JP Radar Kediri - Kabar bahagia datang bagi tenaga honorer di seluruh Indonesia! Menteri Pendayagunaan Aparatur Negara dan Reformasi Birokrasi (Menpan RB) resmi memberlakukan skema Pegawai Pemerintah dengan Perjanjian Kerja (PPPK) Paruh Waktu 2025.
Aturan baru ini memberikan peluang bagi tenaga non-ASN untuk tetap bekerja di instansi pemerintah dengan jam kerja lebih fleksibel, namun tetap mendapatkan gaji yang terjamin.
Aturan Baru dari Menpan RB
Kebijakan ini tertuang dalam Keputusan Menpan RB Nomor 116 Tahun 2025, yang menjadi dasar hukum pengangkatan PPPK dengan sistem paruh waktu.
Skema ini menjadi solusi bagi tenaga honorer yang belum tertampung menjadi PPPK penuh waktu, tetapi masih dibutuhkan jasanya oleh instansi pemerintah, terutama di daerah.
Berbeda dari pegawai penuh waktu yang wajib bekerja 37,5 jam per minggu, PPPK paruh waktu memiliki jam kerja yang lebih ringan, disesuaikan dengan kebutuhan instansi dan kemampuan anggaran.
Gaji Dijamin Tidak Turun
Menpan RB menegaskan, meski bekerja paruh waktu, gaji PPPK tetap dijamin aman.
Besaran penghasilan minimal ditetapkan tidak boleh lebih rendah dari Upah Minimum Provinsi (UMP) atau Upah Minimum Kabupaten/Kota (UMK).
Bahkan, bagi yang sebelumnya berstatus honorer, gaji barunya tidak boleh lebih kecil dari penghasilan terakhir yang diterima.
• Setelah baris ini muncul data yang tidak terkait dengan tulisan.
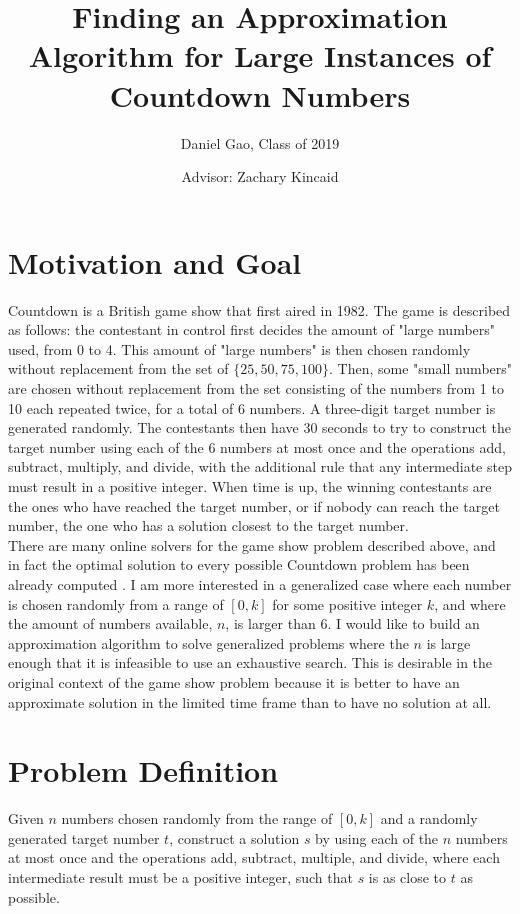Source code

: \documentclass[12pt]{article}
\begin{document}
\title{Finding an Approximation Algorithm for Large Instances of Countdown Numbers} %
\author{Daniel Gao, Class of 2019} %
\date{Advisor: Zachary Kincaid}
\maketitle

\section*{Motivation and Goal}
Countdown is a British game show that first aired in 1982. The game is described as follows: the contestant in control first decides the amount of "large numbers" used, from 0 to 4. This amount of "large numbers" is then chosen randomly without replacement from the set of $\{25, 50, 75, 100\}$. Then, some "small numbers" are chosen without replacement from the set consisting of the numbers from 1 to 10 each repeated twice, for a total of 6 numbers. A three-digit target number is generated randomly. The contestants then have 30 seconds to try to construct the target number using each of the 6 numbers at most once and the operations add, subtract, multiply, and divide, with the additional rule that any intermediate step must result in a positive integer. When time is up, the winning contestants are the ones who have reached the target number, or if nobody can reach the target number, the one who has a solution closest to the target number.  \\
There are many online solvers for the game show problem described above, and in fact the optimal solution to every possible Countdown problem has been already computed \cite{S. Colton}. I am more interested in a generalized case where each number is chosen randomly from a range of $[0, k]$ for some positive integer $k$, and where the amount of numbers available, $n$, is larger than $6$. I would like to build an approximation algorithm to solve generalized problems where the $n$ is large enough that it is infeasible to use an exhaustive search. This is desirable in the original context of the game show problem because it is better to have an approximate solution in the limited time frame than to have no solution at all.
\section*{Problem Definition}
Given $n$ numbers chosen randomly from the range of $[0, k]$ and a randomly generated target number $t$, construct a solution $s$ by using each of the $n$ numbers at most once and the operations add, subtract, multiple, and divide, where each intermediate result must be a positive integer, such that $s$ is as close to $t$ as possible. 
\end{document}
Apabila daerah belum memiliki alokasi anggaran yang memadai, pemerintah memperbolehkan penggunaan Belanja Tidak Terduga (BTT) untuk membayar gaji PPPK paruh waktu, agar proses pengangkatan dan pencairan tidak tertunda.
Status Kontrak dan Hak Pegawai
Skema PPPK paruh waktu ini tetap menjadi bagian dari program penataan tenaga non-ASN nasional.
Statusnya berbentuk kontrak tahunan, yang bisa diperpanjang sesuai kebutuhan instansi.
Namun, beberapa hak tambahan seperti tunjangan jabatan dan kinerja masih menunggu pengaturan teknis lebih lanjut dari Kementerian PANRB dan Kementerian Keuangan.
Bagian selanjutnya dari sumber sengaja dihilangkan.